Big "T" versus Little "t"
Essentials versus Non-essentials
A lesson from history:
Please listen to the first few minutes of this ancient recording:
http://www.youtube.com/watch?v=R6AOvStZS64
Notice how Bishop Fulton Sheen says in 1941 that the Church does not change ancient customs but holds onto them. What happened about twenty years later with Vatican II? Why were so many ancient customs tossed out all in the name of the so-called Big T versus the little unessential t?
Look at some of the changes in the Catholic Church:
(1) A new Mass with prayers being added and others discarded
(2) A new Nicene Creed
(3) Women Eucharistic Ministers
(4) Female Altar Servers
(5) A complete revision of all the seven Sacraments
(6) A complete revision of the prayers of exorcism
(7) Dropping of the prayers to St. Michael to protect us from Satan said at the end of the Mass before 1962
(8) A dramatic increase in the number of exorcisms performed in Rome within the last ten years
Have we Orthodox made changes and concessions?
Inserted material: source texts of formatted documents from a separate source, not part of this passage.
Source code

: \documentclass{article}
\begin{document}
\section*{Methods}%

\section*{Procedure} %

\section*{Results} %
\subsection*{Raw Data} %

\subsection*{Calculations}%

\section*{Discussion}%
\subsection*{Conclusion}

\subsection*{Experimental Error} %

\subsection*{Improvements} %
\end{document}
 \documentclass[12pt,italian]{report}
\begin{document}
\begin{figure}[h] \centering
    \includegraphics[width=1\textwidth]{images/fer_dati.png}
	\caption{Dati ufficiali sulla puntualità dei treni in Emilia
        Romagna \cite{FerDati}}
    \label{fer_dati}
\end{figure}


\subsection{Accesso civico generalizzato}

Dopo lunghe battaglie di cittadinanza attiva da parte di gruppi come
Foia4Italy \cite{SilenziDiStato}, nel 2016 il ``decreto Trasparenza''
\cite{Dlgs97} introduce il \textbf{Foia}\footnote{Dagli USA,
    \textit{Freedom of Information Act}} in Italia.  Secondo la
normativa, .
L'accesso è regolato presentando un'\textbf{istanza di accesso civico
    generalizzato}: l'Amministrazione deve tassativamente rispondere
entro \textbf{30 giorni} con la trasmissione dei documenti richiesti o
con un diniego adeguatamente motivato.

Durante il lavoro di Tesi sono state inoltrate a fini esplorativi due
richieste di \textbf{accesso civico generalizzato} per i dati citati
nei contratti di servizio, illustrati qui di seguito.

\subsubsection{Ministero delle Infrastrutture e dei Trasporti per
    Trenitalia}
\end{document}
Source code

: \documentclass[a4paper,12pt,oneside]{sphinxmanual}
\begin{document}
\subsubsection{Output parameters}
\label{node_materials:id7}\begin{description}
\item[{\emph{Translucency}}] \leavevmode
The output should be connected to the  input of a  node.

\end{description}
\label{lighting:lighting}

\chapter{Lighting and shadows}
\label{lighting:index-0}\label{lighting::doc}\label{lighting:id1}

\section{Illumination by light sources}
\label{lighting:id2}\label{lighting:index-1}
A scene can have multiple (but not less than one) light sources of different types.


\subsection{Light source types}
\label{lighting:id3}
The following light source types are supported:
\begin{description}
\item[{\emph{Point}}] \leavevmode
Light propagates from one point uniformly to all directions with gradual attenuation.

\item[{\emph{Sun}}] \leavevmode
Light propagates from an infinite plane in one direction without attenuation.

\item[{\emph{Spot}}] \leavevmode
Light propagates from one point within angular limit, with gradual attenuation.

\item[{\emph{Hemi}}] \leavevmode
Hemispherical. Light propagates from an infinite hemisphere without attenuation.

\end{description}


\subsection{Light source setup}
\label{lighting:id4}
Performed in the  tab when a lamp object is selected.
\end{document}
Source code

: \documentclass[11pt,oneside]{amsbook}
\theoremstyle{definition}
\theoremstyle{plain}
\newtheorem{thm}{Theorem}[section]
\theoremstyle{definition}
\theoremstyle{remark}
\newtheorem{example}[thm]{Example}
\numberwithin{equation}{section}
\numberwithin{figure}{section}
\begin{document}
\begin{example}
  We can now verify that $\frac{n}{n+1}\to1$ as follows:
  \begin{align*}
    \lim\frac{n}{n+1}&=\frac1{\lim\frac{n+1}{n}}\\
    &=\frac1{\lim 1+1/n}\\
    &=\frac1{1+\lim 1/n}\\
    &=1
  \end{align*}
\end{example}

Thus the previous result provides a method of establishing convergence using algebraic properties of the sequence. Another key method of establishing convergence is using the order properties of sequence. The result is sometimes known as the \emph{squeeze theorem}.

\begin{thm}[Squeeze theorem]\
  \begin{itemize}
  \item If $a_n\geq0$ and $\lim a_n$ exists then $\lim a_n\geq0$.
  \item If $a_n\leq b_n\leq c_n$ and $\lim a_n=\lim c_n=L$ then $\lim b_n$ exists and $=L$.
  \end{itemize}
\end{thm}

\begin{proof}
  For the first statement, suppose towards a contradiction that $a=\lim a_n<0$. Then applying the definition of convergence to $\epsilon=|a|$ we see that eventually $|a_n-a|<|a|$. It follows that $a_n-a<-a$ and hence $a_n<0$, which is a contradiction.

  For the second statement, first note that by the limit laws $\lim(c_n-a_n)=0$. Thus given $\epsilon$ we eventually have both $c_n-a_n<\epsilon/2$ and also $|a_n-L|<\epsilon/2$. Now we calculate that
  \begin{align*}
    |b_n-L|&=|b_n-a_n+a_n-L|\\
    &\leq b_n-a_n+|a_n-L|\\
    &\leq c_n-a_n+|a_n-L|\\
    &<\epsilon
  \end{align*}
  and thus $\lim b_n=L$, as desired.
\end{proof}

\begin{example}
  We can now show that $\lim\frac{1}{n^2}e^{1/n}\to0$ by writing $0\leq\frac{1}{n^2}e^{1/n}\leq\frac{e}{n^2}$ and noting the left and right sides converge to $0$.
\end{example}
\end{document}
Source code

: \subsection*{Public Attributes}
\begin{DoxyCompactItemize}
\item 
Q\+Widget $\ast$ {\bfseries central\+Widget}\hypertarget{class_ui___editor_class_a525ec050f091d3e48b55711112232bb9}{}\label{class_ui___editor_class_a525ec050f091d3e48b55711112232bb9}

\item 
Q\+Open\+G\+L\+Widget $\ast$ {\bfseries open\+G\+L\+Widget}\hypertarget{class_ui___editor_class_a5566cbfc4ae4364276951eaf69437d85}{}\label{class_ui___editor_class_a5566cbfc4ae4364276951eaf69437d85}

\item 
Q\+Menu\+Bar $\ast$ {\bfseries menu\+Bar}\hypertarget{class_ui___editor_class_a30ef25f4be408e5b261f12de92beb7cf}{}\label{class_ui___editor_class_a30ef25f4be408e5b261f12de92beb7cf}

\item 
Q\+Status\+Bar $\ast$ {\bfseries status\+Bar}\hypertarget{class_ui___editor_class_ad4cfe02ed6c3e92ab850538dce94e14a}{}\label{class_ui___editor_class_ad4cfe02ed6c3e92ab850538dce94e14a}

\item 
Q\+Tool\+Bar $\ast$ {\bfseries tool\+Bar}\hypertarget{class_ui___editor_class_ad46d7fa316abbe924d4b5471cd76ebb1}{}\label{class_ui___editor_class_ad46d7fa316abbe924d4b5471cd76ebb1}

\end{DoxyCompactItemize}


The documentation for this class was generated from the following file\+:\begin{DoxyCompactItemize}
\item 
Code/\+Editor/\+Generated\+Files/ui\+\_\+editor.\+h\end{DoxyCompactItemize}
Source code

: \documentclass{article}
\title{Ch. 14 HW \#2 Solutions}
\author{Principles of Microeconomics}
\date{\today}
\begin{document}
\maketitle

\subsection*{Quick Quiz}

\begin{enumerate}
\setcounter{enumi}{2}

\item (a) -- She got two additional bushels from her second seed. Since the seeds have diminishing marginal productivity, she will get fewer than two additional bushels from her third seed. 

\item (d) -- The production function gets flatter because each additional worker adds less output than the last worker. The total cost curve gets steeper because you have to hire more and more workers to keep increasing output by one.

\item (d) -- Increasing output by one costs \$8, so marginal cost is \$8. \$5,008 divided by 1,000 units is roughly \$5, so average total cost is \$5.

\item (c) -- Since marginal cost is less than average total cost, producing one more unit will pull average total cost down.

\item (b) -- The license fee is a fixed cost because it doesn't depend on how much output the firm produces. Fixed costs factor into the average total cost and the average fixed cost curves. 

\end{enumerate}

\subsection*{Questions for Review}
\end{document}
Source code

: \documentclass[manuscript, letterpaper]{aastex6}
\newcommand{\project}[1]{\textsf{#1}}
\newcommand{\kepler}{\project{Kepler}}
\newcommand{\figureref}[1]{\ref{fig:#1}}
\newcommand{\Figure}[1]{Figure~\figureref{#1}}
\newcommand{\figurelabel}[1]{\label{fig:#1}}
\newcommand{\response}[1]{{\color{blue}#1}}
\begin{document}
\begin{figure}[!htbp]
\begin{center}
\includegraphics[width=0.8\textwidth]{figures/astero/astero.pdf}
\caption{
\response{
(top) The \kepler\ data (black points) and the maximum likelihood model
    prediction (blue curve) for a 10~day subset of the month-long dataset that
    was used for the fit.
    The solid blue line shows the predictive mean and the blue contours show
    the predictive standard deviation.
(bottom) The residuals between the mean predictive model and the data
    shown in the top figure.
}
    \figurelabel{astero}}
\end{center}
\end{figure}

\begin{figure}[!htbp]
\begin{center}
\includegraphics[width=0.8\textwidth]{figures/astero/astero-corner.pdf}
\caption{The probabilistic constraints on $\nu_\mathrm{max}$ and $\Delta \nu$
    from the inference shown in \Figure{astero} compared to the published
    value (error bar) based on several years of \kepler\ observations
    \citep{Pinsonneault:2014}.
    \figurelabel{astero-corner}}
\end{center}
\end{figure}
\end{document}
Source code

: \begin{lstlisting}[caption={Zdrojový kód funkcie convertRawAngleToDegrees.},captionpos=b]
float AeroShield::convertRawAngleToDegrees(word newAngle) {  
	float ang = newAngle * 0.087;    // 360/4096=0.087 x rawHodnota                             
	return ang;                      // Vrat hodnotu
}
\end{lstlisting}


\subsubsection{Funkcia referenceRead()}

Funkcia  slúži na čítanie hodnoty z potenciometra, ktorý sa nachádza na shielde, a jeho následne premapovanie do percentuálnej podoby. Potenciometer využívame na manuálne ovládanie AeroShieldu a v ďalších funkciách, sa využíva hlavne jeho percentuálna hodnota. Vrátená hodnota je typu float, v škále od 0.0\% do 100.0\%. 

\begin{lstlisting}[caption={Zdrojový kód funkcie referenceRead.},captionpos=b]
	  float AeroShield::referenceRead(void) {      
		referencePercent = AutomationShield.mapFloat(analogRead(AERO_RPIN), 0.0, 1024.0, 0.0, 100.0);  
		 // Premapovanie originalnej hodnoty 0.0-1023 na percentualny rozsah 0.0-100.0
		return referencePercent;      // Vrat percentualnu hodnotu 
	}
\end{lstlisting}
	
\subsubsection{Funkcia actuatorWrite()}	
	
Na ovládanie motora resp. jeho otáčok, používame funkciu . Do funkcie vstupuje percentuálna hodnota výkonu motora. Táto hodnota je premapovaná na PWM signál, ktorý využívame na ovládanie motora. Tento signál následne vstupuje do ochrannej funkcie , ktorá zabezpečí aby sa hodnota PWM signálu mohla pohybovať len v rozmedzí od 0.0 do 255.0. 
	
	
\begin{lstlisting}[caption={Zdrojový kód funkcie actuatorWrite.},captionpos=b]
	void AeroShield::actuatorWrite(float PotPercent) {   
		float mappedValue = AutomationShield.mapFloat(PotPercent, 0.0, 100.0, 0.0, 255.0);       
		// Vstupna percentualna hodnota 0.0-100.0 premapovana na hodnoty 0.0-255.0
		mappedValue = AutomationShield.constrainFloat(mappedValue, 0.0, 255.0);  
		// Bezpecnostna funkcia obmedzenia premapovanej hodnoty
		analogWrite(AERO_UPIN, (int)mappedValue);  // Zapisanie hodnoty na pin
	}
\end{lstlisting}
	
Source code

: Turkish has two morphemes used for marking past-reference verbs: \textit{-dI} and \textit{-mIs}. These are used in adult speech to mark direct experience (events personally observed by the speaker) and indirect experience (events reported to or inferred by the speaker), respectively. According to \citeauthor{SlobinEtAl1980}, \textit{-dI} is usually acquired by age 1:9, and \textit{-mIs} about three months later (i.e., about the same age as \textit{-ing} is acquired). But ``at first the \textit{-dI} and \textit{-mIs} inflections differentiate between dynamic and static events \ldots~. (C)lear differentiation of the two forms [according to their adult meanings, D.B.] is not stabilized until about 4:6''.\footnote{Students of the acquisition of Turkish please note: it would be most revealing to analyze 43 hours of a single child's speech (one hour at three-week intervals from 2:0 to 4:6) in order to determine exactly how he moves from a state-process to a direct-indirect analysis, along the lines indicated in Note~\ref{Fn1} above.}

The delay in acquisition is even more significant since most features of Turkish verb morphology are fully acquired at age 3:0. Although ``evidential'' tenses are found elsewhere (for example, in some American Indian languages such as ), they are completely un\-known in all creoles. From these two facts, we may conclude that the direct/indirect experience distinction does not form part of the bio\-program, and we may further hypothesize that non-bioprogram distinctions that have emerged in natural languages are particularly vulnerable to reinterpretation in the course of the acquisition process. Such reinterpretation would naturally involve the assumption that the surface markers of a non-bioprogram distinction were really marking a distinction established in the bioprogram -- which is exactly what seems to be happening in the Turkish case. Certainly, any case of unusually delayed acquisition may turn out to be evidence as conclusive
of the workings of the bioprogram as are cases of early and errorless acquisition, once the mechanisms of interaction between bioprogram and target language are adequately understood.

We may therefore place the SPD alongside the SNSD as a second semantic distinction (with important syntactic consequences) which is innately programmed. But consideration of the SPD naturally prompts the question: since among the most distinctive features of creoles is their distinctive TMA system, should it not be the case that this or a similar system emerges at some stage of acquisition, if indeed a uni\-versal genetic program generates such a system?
Yes. I will name at least three:
(1) The New Calendar was adopted around 1921. Is the Old Calendar one of those non-essentials? And doesn't the new calendar lessen the days of fasting since the Apostles Fast is affected?
(2) A few Orthodox Theologians have been discussing changing the date of Pascha as they do in the Finnish Orthodox Church so that it coincides with Western Easter. Is this another non-essential then? What will happen with the Holy Fire in Jerusalem that is calculated on the Old Calendar?
(3) The Divine Liturgy according the Greek Typica was shortened around 1920 by the removal of the Beatitudes and some of the post-communion litanies, especially the prayers for the faithful departed and the catechumens. Are these prayers then non-essential?